My 9 year old is glued to my side lately. Never before; he was fiercely independent til lockdown happened and to be honest, it knocked his little world on its head and he's responded to it by being more clingy and needing more from me. I'm alright with it; he's a child and he's still reliant on me for consistency, calm and nurture. Please consider how your DP's behaviour will be impacting upon your DD and make some changes.

LouiseBelchersBunnyEars · 14/09/2020 13:07

I don’t mean to be rude, but I’m seeing a lot of empathy from you for your DH, you’ve analysed what his persons is like, why he’s like this, where it stems from, etc etc.

But there’s none of that about your DD.
Nothing about why she is like she is, why she behaves like that, very.... detached from her.

I think you should really try and spend as much time analysis the what’s and why with her as you do with him

ZoeTurtle · 14/09/2020 15:15

DH never used to be like this but then DD wasn’t so needy. It’s like over lockdown it’s become a struggle with both of them.

She's being needy because she's being treated like crap by your husband and she desperately wants to feel more secure and loved. You're the one she trusts and who makes her feel safe, so she's craving time with you.

I have mental health problems that make me a pain to live with, so you know what I do? I don't live with other people. I especially don't live with children who need love and security.

Every sympathy with what your husband is going through but he needs to get urgent help and if he can't treat your daughter with respect and love he needs to move out.

Albgo · 14/09/2020 15:25

It seems to me that the poor girl is so clingy because you and your husband make it clear to her that she is an annoyance.
If he's always been like this with her, I'm shocked you married him. It's sad how many women seem to let step fathers treat the children like shit.
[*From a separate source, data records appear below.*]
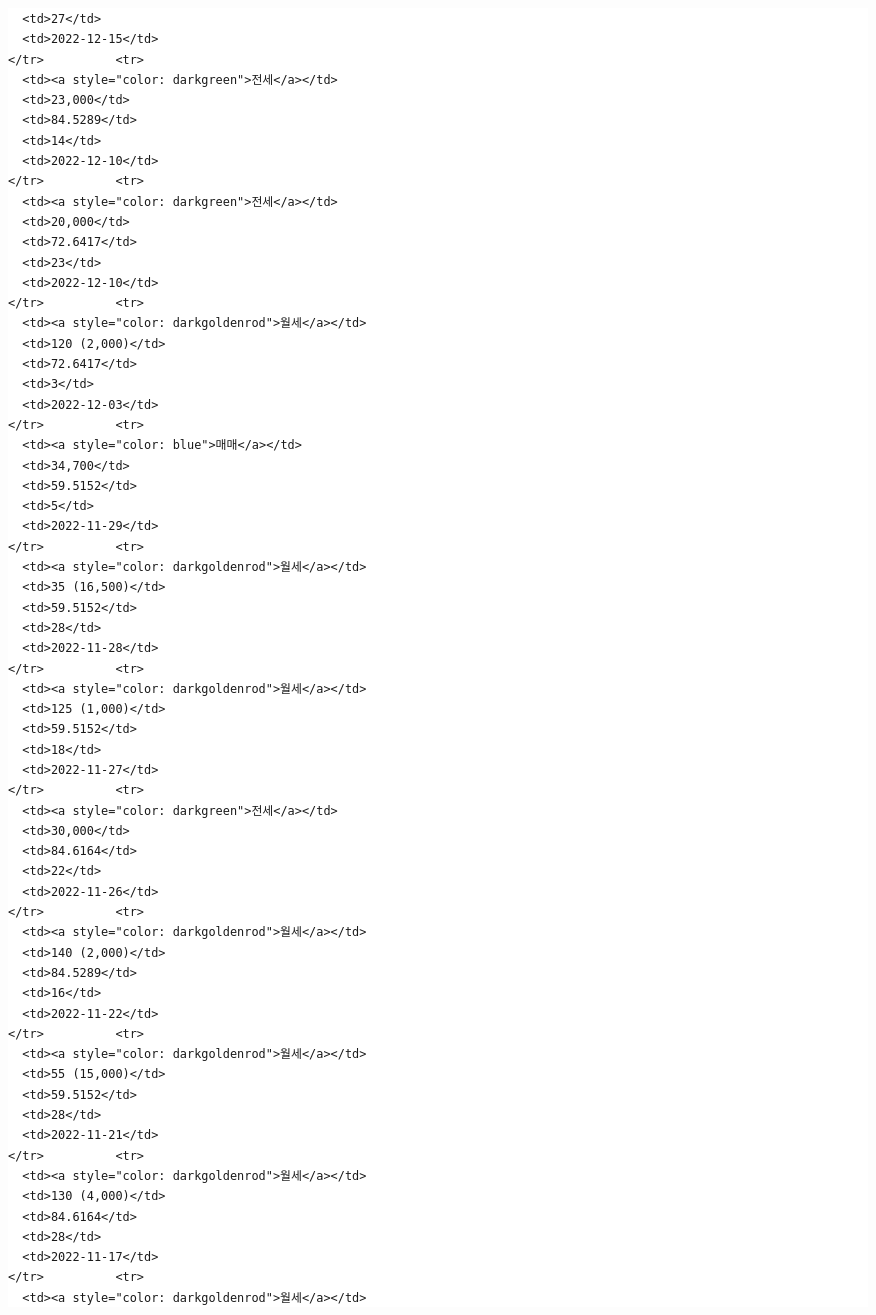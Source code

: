       <td>27</td>
      <td>2022-12-15</td>
    </tr>          <tr>
      <td><a style="color: darkgreen">전세</a></td>
      <td>23,000</td>
      <td>84.5289</td>
      <td>14</td>
      <td>2022-12-10</td>
    </tr>          <tr>
      <td><a style="color: darkgreen">전세</a></td>
      <td>20,000</td>
      <td>72.6417</td>
      <td>23</td>
      <td>2022-12-10</td>
    </tr>          <tr>
      <td><a style="color: darkgoldenrod">월세</a></td>
      <td>120 (2,000)</td>
      <td>72.6417</td>
      <td>3</td>
      <td>2022-12-03</td>
    </tr>          <tr>
      <td><a style="color: blue">매매</a></td>
      <td>34,700</td>
      <td>59.5152</td>
      <td>5</td>
      <td>2022-11-29</td>
    </tr>          <tr>
      <td><a style="color: darkgoldenrod">월세</a></td>
      <td>35 (16,500)</td>
      <td>59.5152</td>
      <td>28</td>
      <td>2022-11-28</td>
    </tr>          <tr>
      <td><a style="color: darkgoldenrod">월세</a></td>
      <td>125 (1,000)</td>
      <td>59.5152</td>
      <td>18</td>
      <td>2022-11-27</td>
    </tr>          <tr>
      <td><a style="color: darkgreen">전세</a></td>
      <td>30,000</td>
      <td>84.6164</td>
      <td>22</td>
      <td>2022-11-26</td>
    </tr>          <tr>
      <td><a style="color: darkgoldenrod">월세</a></td>
      <td>140 (2,000)</td>
      <td>84.5289</td>
      <td>16</td>
      <td>2022-11-22</td>
    </tr>          <tr>
      <td><a style="color: darkgoldenrod">월세</a></td>
      <td>55 (15,000)</td>
      <td>59.5152</td>
      <td>28</td>
      <td>2022-11-21</td>
    </tr>          <tr>
      <td><a style="color: darkgoldenrod">월세</a></td>
      <td>130 (4,000)</td>
      <td>84.6164</td>
      <td>28</td>
      <td>2022-11-17</td>
    </tr>          <tr>
      <td><a style="color: darkgoldenrod">월세</a></td>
MrsHuntGeneNotJeremyObviously · 14/09/2020 15:27

It sounds like you do lots with your kids, then when dh is around everything changes and they are made to feel unwelcome. Parenting is hard and I'm sure it's harder when the kids aren't actually yours, but he has to understand that he's married into her family, not the other way around. I'm sure l lockdown has been a strain on your dc as much as your husband!
Is he getting help for his issues re need to control? Could he stay with his own parents for a bit if he needs space.